The explainable heuristic: **anything legible within a single run on a
single node is free; anything requiring cross-run aggregation, central
enforcement, or identity/fleet management is paid.** That is also the
individual-vs-team line — individuals live in single runs, teams need the
aggregate.
**Provenance: emit free (signed), sell the product.** The forge is the
wrong system of record for provenance — a markdown footer is mutable by
any maintainer, unsigned, per-PR, with no aggregation, so a maintainer
could simply edit it. The authoritative record therefore lives in the
(paid) control plane. The *runtime* emits **signed** provenance through a
**free API** — tamper-evident offline (edit it and the signature breaks;
verify with no server), so on-prem teams can route it into their own
SIEM. What's paid is the *product* over that stream: retention, search,
cross-run, export, policy. Whether a copy also lands in the PR footer is
an optional, off-by-default marketing dial — one consumer of the free
API, not a free provenance surface, and never the audit record. The
mutability "bug" becomes a paid feature: the control plane flags *"PR
footer edited / doesn't match the signed run."* (Prometheus model:
`/metrics` is free to scrape; managed retention + dashboards are the
business.)
**On-prem priority: self-hosted runners over self-hosted provenance.**
The sovereignty buyer's *hard structural constraint* is where the agent
**executes** against private code, secrets, and network — that's the
runner, and it cannot leave the perimeter. Audit metadata is softer; many
regulated orgs ship logs to SaaS while keeping the workload inside. So:
- Self-hosted **runner** = baseline, always, for that buyer.
- Self-hosted **provenance store** = premium tier of the strictest subset
(air-gapped, hard data-residency) — and largely covered by the free
emission API → their own SIEM, so it may never need to be a product you
build.
- Precision so you don't trip your own free tier: a single self-hosted
runner *is the OSS runtime on their box* — free.
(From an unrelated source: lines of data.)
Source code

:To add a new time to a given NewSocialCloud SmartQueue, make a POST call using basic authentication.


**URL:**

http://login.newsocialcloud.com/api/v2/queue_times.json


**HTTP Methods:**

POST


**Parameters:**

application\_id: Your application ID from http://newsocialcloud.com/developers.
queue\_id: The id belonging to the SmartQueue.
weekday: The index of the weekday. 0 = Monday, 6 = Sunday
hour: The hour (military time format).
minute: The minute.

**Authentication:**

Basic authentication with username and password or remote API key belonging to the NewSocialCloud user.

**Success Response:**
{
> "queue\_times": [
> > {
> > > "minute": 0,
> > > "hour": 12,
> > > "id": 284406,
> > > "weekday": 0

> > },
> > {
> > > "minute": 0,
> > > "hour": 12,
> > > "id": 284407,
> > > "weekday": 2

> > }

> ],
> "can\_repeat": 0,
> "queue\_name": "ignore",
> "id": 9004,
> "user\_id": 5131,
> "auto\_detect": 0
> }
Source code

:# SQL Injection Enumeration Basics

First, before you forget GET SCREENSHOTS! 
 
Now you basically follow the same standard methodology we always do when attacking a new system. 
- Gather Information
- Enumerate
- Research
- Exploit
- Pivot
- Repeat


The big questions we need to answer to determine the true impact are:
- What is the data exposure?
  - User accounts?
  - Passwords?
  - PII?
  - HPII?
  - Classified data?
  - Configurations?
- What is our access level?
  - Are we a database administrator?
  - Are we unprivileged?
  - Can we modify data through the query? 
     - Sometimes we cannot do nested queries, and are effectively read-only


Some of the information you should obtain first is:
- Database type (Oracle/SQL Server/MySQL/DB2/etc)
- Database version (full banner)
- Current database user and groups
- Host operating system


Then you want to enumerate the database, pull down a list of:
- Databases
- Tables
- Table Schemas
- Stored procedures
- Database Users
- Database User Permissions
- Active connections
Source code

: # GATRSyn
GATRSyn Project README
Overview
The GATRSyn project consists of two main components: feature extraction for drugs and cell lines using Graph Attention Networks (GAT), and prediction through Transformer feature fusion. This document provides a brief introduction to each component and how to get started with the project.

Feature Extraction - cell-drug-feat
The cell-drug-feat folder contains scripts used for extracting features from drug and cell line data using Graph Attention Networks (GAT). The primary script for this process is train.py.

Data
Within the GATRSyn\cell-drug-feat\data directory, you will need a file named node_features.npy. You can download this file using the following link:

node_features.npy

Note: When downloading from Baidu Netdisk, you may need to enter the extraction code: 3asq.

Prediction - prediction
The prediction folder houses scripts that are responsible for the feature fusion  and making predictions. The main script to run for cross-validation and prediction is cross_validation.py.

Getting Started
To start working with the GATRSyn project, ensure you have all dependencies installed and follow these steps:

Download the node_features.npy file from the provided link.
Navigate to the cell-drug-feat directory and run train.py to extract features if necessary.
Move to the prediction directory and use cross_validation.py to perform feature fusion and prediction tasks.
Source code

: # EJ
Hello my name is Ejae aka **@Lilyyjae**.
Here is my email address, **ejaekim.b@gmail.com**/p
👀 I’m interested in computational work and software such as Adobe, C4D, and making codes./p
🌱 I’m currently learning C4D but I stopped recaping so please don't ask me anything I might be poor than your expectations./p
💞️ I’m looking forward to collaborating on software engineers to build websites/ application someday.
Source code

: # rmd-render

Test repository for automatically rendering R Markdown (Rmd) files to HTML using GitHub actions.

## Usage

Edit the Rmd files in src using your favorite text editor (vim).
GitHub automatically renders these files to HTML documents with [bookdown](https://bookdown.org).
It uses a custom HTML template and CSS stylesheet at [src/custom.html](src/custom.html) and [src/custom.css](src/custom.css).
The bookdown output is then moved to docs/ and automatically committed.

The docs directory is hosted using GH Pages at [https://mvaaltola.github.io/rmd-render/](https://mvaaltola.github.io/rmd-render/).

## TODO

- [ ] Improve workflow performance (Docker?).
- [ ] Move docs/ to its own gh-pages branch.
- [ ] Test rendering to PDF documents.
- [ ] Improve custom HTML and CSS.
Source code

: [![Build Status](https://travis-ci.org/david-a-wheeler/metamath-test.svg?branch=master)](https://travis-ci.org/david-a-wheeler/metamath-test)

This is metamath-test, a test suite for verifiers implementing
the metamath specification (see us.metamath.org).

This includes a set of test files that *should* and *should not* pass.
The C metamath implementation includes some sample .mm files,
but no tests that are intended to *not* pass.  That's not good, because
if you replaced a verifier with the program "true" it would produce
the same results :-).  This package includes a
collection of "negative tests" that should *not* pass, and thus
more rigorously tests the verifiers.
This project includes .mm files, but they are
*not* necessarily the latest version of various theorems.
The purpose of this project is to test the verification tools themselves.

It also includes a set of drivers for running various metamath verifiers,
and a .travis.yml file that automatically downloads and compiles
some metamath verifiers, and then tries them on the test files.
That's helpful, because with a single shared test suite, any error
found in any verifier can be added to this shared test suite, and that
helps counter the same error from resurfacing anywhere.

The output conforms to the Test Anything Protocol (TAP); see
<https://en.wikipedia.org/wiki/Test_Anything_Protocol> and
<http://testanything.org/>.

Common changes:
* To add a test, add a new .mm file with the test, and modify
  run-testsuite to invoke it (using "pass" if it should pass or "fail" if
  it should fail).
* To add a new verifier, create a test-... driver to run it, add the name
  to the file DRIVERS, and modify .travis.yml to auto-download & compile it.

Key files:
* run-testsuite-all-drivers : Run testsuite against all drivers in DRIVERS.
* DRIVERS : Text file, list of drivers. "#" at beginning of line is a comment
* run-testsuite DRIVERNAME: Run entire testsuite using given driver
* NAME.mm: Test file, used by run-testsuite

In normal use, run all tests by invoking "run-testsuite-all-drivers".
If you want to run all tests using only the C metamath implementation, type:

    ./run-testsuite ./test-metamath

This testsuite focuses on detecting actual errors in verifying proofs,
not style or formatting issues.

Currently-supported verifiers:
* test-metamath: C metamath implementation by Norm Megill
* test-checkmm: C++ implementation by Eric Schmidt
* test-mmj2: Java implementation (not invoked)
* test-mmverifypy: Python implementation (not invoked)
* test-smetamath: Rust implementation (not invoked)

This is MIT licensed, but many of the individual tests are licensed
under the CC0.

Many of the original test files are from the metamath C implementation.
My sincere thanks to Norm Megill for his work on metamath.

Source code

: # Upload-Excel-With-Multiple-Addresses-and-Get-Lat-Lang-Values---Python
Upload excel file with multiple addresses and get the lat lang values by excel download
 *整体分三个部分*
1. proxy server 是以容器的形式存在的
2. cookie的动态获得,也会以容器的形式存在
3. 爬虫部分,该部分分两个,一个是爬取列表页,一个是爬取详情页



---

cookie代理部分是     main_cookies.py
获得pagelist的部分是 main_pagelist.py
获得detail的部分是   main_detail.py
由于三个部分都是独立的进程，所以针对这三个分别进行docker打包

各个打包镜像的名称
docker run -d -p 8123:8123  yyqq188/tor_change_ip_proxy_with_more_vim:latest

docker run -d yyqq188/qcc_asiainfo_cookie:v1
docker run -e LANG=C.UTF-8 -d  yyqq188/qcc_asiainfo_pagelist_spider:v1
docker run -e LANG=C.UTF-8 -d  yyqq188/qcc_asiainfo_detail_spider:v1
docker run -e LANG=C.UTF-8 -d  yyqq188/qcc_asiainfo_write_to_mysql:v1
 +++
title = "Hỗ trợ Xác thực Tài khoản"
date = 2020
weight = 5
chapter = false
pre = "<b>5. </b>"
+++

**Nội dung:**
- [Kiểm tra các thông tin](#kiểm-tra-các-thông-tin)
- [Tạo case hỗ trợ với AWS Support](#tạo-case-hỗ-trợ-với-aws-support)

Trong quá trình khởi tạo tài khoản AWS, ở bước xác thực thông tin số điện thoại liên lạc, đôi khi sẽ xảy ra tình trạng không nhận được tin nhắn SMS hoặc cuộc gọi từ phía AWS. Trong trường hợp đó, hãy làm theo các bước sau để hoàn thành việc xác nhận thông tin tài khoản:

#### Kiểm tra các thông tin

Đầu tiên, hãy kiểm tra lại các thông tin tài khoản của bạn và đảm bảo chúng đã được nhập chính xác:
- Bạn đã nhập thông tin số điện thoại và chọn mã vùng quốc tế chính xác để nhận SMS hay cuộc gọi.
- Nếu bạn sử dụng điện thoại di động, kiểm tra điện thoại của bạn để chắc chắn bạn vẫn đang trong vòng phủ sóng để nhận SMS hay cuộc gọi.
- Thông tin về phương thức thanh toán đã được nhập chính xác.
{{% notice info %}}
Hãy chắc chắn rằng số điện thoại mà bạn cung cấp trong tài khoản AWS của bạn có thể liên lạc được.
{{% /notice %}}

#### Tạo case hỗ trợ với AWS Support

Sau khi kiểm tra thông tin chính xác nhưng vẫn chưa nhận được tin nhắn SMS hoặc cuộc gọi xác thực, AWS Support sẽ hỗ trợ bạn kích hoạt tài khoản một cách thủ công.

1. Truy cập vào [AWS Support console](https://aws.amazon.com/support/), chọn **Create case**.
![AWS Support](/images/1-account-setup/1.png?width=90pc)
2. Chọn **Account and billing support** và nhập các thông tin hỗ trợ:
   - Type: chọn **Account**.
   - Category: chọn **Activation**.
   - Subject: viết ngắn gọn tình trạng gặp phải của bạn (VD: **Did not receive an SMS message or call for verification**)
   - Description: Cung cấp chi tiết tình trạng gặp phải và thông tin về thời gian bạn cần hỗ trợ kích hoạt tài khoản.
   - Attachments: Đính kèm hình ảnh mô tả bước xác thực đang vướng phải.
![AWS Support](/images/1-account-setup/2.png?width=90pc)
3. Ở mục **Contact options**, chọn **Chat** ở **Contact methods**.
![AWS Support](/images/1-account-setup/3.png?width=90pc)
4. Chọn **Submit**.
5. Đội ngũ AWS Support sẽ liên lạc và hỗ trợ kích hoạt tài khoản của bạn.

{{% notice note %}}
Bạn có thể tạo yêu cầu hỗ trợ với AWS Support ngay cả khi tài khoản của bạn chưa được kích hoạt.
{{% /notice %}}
What's paid is the
**fleet control plane**: enrolling/managing many runners, central
policy push, dispatch/identity/quota, health/scaling. You don't sell
"a runner," you sell **running a governed fleet**.
**Resulting tiers:**
| Layer | What it is | Open/Paid | Deployment |
| :-- | :-- | :-- | :-- |
| **Runtime** | isolation + ephemeral bottles, cred-proxy, supervise, `start --headless`, signed-provenance emission API | Free / OSS | Always self-host |
| **Single runner** | the OSS runtime on a box | Free / OSS | Self-host |
| **Control plane** | cross-run audit retention/search/export, central policy push, SSO/RBAC dispatch, fleet management of runners, alerting | **Paid** | Hosted *or* self-host-licensed — same code |
| **Capacity** | managed Fly runner pool, metered (agent-hours) | **Paid add-on** | Hosted only |
Fly stays a **capacity/convenience line, not the moat** — it monetizes
even solo hackers (capability, not insurance), but a managed runner pool
is reselling compute against Fly/E2B/Northflank on price. It's a bundle
attached to the governance, never the thing defended. Self-host is *not*
a separate product: on-prem buyers get the same closed control plane,
licensed, pointed at their own runners.